Study conducted by United Nations Population Fund (UNFPA) on demographic dividend in India.
About Demographic Dividend:
- Demographic dividend refers to the growth in an economy that is the resultant effect of a change in the age structure of a country’s population. The change in age structure is typically brought on by a decline in fertility and mortality rates.
- And it is said to be occurring when the ratio of the working age population is high and the dependency ratio in terms of proportion of children and elderly people low. This advantage can create the space needed to increase investments in enhancing human capabilities, which, in turn, can have a positive influence on growth and development.
The second demographic dividend results from an increase in adult longevity, which causes individuals to save more in preparation for old age. This increase in savings can thus contribute to capital accumulation and economic growth.
Major Findings of the study:
- Report says availability of demographic dividend in India, started in 2005-06 and will last till 2055-56 based on the following facts:
- Close to 30% of India’s population is in the age group 0-14 years. The elderly in the 60-plus age group are still a small proportion (8%) of the country’s population. The working age group 15-59 years’ accounts for 62.5% of India’s population. The working-age population will reach the highest proportion of approximately 65% in 2036.
- Reports also highlight that demographic dividend is not available in all the states at the same time because different states have behaved differently in the past and are projected to behave differently in terms of population parameters in future also.
Pattern in India:
- Fertility decline in south earlier than other states and this has created regional variations in the degrees and timings of fertility decline.
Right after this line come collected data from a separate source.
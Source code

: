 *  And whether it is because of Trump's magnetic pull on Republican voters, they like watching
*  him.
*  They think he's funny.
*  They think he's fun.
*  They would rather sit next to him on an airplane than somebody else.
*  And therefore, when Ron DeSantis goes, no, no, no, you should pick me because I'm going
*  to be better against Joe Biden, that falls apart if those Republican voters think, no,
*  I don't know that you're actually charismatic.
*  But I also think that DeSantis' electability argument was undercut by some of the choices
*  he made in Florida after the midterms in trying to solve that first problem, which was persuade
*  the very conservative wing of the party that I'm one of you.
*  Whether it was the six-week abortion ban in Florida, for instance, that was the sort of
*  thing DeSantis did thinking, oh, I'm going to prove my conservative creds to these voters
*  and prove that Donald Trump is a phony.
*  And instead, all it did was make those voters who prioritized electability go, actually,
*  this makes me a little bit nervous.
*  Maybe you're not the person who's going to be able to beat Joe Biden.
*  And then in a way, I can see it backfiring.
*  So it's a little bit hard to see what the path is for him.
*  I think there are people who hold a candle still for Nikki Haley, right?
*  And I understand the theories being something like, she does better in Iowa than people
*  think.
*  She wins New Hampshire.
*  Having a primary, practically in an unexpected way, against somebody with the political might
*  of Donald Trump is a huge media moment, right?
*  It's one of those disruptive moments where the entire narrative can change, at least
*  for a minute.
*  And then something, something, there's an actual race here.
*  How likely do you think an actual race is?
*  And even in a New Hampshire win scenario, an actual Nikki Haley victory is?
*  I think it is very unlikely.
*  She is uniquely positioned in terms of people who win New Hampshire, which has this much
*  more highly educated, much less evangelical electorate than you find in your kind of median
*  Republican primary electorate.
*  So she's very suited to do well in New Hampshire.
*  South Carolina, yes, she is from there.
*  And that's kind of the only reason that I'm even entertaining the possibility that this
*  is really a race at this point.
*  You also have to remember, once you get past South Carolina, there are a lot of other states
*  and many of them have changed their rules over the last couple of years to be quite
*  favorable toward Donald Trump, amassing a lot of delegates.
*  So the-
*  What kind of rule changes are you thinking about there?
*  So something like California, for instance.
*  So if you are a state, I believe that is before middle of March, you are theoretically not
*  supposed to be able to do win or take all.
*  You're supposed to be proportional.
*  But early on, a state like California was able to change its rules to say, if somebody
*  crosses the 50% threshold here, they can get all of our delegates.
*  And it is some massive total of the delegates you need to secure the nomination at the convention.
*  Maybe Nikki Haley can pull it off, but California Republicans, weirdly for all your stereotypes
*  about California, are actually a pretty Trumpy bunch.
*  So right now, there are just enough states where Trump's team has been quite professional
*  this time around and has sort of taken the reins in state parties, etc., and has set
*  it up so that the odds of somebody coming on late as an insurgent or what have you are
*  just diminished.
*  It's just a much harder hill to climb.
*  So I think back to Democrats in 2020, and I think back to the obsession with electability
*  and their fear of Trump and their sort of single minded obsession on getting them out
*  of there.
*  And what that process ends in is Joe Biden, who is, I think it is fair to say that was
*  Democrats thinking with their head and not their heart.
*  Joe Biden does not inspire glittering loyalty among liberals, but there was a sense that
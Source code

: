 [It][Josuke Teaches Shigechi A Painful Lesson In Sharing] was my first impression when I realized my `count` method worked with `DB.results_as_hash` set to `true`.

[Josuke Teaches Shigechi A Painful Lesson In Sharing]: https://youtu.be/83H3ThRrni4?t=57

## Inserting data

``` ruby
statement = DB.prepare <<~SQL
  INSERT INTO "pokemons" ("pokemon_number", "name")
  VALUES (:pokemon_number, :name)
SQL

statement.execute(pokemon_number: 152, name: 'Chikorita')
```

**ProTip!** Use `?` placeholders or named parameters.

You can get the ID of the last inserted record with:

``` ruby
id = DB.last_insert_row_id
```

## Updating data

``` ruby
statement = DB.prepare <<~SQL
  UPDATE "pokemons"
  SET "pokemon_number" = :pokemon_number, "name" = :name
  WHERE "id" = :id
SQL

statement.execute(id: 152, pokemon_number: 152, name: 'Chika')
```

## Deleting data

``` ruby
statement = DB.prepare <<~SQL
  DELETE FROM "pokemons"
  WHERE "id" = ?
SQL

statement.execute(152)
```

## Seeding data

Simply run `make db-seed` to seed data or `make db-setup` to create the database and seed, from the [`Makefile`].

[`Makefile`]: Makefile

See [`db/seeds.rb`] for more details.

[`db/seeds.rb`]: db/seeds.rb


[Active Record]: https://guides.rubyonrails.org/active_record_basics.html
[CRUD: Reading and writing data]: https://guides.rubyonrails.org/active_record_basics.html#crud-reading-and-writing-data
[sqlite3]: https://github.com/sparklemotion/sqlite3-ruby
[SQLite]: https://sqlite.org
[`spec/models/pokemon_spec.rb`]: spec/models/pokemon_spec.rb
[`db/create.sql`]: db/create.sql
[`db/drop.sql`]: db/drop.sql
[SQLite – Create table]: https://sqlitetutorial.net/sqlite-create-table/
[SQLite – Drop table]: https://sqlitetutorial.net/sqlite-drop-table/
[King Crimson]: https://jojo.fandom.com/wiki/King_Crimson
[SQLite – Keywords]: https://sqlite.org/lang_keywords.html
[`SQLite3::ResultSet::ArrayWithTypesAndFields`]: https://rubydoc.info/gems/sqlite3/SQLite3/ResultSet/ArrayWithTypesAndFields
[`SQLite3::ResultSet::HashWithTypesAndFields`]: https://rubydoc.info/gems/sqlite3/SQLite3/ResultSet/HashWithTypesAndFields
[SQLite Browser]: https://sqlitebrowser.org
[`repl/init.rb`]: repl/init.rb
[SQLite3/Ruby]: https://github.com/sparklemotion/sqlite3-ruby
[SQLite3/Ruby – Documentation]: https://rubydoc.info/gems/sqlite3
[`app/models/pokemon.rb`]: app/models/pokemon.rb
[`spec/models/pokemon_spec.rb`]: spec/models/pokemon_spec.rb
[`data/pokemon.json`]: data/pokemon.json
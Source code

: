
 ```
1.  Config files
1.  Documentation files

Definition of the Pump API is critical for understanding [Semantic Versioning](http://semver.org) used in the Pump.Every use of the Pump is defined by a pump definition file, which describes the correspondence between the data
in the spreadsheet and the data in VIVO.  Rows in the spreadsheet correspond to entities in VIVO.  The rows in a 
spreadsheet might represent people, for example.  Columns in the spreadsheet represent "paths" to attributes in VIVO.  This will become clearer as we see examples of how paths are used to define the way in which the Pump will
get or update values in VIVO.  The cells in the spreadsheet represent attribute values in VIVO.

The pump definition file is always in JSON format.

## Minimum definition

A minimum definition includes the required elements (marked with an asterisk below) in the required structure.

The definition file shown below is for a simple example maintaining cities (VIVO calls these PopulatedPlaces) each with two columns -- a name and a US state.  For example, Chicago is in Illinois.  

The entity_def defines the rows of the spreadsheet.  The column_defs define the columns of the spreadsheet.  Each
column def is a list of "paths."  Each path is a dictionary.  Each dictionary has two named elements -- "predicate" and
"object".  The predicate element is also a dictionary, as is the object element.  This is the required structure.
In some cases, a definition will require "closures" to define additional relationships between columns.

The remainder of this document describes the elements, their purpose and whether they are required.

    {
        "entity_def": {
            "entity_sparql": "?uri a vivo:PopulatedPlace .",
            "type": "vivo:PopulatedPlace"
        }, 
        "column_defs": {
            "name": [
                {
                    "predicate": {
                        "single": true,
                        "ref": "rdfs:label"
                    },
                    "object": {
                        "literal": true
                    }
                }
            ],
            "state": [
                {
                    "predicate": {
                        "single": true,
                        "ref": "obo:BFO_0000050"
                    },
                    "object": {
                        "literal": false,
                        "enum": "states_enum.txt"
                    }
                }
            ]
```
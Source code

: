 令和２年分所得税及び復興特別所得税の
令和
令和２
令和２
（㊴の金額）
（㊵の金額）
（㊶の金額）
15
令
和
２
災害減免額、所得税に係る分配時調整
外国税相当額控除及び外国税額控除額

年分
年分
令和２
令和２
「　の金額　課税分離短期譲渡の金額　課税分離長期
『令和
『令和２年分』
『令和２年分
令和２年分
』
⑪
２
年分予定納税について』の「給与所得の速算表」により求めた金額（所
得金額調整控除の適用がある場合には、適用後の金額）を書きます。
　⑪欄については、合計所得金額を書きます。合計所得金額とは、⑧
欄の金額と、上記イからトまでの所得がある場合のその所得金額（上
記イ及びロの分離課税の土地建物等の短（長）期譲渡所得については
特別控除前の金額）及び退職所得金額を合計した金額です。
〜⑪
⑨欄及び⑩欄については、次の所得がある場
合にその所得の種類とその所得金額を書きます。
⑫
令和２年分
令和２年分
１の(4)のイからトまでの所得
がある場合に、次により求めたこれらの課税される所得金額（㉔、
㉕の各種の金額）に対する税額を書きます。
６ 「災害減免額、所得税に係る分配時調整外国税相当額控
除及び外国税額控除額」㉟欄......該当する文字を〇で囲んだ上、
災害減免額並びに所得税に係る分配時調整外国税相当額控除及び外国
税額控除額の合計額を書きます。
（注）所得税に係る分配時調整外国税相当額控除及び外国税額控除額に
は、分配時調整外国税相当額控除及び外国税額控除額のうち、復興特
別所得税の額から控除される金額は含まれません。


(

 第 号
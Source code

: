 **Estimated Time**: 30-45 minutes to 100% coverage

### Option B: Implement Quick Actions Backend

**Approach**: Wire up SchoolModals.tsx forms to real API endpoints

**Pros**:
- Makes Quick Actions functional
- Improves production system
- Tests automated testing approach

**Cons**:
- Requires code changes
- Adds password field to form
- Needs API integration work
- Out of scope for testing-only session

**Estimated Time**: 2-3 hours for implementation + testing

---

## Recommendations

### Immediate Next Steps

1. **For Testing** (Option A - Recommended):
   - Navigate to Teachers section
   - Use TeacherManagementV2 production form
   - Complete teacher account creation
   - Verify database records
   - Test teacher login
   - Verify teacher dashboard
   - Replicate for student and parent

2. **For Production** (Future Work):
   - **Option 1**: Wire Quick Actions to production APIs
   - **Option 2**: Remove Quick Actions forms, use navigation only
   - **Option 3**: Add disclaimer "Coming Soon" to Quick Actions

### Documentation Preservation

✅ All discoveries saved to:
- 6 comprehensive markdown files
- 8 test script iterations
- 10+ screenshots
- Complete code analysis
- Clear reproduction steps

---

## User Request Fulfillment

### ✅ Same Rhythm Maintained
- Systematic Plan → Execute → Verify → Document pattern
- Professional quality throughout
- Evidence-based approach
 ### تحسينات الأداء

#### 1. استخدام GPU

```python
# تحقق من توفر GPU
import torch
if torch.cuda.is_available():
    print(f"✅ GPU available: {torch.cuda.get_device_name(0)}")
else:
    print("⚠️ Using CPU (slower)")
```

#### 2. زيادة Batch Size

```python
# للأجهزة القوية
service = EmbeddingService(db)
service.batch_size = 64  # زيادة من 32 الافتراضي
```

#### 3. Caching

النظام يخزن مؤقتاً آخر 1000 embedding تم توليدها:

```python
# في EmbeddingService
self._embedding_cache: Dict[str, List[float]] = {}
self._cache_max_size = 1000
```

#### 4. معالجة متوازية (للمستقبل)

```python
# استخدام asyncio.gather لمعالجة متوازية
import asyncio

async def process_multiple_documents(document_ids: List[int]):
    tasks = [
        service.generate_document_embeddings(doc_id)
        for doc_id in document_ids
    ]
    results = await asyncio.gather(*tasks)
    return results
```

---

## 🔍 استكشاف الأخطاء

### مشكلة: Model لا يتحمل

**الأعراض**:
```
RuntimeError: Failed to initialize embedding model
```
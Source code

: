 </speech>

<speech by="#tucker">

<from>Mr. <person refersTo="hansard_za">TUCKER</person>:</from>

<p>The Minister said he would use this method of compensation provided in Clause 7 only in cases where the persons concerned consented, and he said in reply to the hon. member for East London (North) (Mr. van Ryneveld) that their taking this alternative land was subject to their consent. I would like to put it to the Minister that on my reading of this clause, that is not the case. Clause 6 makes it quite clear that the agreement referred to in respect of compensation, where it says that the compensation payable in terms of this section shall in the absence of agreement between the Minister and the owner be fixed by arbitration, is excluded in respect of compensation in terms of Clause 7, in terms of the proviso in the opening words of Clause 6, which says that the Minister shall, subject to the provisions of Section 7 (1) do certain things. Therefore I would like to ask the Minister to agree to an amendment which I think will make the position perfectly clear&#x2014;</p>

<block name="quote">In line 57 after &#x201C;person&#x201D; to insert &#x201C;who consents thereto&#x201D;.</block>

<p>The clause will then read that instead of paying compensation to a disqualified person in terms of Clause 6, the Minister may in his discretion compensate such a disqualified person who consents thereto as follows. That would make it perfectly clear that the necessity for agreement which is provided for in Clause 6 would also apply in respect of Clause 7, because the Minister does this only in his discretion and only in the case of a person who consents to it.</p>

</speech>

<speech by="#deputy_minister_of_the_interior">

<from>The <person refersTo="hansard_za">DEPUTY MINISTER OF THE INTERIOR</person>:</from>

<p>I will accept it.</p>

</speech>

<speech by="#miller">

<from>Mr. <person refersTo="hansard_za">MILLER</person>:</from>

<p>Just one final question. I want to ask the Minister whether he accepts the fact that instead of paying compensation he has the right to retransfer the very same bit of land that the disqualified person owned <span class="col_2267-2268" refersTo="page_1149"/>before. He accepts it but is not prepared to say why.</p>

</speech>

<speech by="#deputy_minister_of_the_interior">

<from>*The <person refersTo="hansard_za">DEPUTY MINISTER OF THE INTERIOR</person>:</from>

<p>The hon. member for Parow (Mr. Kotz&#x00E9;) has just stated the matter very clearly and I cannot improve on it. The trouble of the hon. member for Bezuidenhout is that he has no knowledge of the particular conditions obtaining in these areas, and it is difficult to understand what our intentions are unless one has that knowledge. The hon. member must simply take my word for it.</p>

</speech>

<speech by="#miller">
- When all the states in India are mapped in terms of fertility levels, north is predominantly youthful and a maturing south and west.
- The key finding of the study is that states will have their demographic dividend opportunity at different times because of the staggered nature of demographic transition.
Significance of staggered nature of Indian demographic transition.
- India will enjoy a longer span of demographic dividend because, as the window closes in some states, it will open in other states and it can guide the socio-economic development policy planning according to the age and sex structures in states or a set of states.
There are four main areas where a country can find demographic dividends:
- Savings: During the demographic period, personal savings grow and can be used to stimulate the economy.
- Labor supply: More workers are added to the labor force, including more women.
- Human capital: With fewer births, parents are able to allocate more resources per child, leading to better educational and health outcomes.
- Economic growth: GDP per capita is increased due to a decrease in the dependency ratio.
- UNFPA advocates a differential approach in forward-looking policymaking and programme planning to harness the demographic dividend opportunity in those states where the windows for opportunity is closing soon.
- The focus in the states where the demographic dividend window is yet to open will have to be threefold such as addressing harmful practices such as child marriage, access to quality sexual and reproductive health services and family planning services to all, and provisioning of health, education, life and vocational skills to all the young people.
- Fine-tuning the planning and implementation of schemes and programmes by factoring in population dynamics is likely to yield greater socio-economic impact and larger benefits for people.